Entries taken from a collection

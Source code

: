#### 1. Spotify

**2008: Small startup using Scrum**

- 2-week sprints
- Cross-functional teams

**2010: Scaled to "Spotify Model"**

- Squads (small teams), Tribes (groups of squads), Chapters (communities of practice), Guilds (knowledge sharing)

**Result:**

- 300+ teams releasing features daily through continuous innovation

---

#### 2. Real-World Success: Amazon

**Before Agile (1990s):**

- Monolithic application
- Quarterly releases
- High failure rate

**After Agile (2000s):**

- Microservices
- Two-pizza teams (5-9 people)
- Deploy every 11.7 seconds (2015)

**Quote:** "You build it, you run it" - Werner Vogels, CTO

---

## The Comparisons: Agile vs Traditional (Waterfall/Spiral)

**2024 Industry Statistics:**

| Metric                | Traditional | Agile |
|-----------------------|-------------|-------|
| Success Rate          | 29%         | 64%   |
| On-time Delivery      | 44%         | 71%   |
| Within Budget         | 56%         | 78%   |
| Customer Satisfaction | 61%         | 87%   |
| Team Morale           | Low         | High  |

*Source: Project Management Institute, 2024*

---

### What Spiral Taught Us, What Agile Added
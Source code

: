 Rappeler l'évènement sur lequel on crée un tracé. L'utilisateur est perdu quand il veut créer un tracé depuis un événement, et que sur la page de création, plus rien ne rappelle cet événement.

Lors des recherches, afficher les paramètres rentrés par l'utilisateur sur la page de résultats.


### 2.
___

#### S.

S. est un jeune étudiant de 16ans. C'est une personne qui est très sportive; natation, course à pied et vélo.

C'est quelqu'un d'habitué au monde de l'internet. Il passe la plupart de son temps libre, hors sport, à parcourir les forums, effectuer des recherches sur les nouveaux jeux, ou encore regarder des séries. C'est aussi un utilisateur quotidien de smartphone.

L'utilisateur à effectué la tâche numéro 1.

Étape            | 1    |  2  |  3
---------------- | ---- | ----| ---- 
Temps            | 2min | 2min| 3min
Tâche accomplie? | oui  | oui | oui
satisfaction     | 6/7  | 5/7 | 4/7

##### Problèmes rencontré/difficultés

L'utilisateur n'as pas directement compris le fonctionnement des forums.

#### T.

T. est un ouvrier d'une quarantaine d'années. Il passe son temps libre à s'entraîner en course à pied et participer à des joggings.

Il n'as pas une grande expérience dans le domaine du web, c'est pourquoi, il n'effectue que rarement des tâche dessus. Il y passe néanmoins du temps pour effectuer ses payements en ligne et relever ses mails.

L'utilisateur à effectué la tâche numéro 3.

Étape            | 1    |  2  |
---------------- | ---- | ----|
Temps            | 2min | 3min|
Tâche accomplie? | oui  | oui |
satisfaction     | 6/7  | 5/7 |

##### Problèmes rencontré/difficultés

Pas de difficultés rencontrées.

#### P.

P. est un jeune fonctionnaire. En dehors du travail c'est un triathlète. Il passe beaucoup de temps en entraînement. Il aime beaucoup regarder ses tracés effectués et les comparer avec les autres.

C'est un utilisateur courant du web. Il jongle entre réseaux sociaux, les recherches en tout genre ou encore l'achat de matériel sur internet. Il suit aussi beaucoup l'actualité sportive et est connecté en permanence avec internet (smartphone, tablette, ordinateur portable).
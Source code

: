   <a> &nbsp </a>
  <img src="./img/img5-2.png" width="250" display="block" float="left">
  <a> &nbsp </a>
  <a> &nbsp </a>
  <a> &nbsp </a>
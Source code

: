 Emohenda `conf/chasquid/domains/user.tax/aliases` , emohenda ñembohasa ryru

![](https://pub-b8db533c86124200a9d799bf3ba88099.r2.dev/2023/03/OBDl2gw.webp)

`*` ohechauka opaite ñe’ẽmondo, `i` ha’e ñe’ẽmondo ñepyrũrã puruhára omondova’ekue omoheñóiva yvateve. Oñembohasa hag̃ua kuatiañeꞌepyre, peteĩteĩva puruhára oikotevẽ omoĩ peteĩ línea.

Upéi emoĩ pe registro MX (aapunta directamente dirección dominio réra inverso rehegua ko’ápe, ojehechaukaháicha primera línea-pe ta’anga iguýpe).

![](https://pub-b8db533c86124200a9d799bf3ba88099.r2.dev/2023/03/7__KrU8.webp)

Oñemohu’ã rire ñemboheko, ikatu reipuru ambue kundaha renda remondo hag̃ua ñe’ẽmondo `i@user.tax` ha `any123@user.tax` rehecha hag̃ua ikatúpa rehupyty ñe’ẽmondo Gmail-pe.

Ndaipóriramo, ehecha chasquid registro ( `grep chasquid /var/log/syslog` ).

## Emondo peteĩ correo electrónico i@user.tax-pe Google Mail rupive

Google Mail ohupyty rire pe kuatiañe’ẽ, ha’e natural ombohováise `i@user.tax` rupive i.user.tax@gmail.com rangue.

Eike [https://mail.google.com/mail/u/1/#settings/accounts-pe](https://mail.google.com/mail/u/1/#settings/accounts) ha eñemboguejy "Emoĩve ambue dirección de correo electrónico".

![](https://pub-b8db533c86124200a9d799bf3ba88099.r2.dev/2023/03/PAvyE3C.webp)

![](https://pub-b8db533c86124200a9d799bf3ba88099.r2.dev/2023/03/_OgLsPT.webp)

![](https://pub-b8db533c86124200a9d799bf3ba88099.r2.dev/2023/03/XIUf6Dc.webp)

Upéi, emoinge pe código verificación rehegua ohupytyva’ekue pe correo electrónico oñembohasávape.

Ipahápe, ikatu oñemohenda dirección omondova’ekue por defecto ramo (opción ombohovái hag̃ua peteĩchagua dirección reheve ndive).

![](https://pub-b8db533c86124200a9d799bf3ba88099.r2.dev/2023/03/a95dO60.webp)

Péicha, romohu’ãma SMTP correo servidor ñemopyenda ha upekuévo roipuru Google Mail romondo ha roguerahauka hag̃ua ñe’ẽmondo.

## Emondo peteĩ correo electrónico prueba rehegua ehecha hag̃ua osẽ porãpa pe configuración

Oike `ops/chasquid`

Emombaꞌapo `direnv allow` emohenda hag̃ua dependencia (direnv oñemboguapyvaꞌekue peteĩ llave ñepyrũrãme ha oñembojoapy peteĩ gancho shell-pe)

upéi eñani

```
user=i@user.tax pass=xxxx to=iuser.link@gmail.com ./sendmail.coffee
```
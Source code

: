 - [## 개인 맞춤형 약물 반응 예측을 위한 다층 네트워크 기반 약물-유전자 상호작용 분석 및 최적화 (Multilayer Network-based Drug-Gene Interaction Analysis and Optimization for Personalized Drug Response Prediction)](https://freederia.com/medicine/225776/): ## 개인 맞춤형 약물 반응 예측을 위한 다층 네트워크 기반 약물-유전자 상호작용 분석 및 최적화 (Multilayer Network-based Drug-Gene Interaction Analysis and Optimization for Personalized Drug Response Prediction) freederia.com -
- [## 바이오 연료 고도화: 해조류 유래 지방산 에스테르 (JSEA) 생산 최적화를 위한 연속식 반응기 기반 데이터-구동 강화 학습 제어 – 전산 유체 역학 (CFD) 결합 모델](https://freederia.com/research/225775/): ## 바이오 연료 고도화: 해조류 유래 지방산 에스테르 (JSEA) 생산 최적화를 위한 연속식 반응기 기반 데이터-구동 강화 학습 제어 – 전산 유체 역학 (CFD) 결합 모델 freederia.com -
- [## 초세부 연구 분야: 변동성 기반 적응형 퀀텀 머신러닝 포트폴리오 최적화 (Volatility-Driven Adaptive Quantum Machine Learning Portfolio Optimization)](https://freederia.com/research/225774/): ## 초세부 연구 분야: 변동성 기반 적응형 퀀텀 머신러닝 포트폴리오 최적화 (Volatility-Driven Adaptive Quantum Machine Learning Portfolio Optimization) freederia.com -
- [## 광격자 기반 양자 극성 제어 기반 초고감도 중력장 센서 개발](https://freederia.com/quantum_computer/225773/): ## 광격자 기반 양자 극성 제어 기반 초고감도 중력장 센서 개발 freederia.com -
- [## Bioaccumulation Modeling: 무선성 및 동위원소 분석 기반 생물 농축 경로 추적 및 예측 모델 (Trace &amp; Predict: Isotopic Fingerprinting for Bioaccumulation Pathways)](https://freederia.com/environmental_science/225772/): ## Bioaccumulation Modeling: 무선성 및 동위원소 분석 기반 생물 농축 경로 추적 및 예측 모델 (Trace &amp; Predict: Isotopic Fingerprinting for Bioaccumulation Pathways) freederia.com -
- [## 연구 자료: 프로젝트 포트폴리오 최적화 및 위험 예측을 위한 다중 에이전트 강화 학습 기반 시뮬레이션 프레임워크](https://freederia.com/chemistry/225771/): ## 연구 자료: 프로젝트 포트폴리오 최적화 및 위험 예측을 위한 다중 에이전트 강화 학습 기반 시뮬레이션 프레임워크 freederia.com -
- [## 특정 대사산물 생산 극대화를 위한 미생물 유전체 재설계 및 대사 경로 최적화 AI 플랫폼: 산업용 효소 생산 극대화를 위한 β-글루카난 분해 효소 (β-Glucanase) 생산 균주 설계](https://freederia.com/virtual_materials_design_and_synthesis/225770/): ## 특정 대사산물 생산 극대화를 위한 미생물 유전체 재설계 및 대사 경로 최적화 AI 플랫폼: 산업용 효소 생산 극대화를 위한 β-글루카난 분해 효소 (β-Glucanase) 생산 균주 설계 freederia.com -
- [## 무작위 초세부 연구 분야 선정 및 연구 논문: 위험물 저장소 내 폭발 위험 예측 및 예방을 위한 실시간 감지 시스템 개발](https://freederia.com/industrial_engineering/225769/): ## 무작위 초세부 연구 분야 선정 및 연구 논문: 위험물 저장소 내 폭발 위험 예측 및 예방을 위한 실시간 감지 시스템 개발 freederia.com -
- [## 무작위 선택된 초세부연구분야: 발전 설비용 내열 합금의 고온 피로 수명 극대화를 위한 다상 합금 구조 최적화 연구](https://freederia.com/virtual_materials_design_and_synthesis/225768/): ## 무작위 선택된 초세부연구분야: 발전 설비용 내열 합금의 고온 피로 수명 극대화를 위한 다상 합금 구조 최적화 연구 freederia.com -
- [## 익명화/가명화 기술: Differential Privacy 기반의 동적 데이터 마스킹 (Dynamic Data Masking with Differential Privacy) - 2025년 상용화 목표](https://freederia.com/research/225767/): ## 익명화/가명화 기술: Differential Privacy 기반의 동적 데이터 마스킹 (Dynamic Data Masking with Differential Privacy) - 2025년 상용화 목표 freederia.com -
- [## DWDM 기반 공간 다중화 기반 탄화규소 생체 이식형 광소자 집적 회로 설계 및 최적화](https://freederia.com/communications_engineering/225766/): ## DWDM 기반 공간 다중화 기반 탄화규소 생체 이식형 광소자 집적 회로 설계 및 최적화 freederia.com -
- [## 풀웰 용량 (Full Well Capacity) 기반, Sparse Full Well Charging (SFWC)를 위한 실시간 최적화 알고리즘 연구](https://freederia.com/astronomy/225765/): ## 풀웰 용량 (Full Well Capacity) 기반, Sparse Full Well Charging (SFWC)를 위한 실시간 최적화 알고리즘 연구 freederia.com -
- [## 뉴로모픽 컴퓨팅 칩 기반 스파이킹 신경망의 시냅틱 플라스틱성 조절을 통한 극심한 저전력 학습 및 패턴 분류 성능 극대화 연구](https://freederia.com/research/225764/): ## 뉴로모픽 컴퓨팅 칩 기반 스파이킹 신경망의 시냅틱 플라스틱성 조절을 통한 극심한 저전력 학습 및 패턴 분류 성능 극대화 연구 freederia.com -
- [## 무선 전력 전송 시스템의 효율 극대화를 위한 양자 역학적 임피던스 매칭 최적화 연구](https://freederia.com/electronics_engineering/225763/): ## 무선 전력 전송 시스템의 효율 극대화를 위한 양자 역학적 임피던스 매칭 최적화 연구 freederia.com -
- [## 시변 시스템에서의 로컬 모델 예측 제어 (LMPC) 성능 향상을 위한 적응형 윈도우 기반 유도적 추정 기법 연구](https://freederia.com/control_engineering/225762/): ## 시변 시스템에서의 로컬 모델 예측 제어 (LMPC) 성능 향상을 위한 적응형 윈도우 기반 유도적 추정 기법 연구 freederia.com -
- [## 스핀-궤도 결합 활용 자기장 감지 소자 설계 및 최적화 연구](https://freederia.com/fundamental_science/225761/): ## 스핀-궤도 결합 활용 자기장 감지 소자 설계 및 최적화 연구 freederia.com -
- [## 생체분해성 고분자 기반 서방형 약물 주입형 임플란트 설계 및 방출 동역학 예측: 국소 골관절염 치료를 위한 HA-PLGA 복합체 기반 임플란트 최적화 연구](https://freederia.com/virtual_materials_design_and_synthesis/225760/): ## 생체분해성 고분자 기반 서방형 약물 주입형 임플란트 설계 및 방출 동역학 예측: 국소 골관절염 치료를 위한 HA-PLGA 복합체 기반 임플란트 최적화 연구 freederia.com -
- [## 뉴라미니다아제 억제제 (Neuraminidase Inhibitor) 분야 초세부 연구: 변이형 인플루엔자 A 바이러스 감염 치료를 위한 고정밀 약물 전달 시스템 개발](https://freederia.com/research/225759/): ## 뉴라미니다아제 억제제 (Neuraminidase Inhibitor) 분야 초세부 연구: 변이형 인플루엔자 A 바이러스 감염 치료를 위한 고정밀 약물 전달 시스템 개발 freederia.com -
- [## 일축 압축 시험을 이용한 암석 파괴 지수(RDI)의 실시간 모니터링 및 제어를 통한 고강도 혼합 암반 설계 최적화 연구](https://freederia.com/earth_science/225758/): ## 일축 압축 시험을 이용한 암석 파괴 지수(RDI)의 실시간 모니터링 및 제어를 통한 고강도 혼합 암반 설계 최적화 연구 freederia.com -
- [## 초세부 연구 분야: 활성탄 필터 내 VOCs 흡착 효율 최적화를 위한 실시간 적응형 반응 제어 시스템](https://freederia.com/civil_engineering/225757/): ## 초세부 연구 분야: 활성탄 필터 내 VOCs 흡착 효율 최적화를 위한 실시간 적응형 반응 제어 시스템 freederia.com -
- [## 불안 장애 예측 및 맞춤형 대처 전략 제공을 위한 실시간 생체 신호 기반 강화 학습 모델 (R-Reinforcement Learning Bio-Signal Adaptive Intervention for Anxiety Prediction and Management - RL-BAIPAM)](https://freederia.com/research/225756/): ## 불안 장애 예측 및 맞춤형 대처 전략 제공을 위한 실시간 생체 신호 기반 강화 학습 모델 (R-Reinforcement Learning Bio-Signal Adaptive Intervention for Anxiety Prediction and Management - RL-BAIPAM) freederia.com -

What you need to do:
Scan the data above and copy every line with "beaucoup" in it.

Result of this exercise:
P. est un jeune fonctionnaire. En dehors du travail c'est un triathlète. Il passe beaucoup de temps en entraînement. Il aime beaucoup regarder ses tracés effectués et les comparer avec les autres.
C'est un utilisateur courant du web. Il jongle entre réseaux sociaux, les recherches en tout genre ou encore l'achat de matériel sur internet. Il suit aussi beaucoup l'actualité sportive et est connecté en permanence avec internet (smartphone, tablette, ordinateur portable).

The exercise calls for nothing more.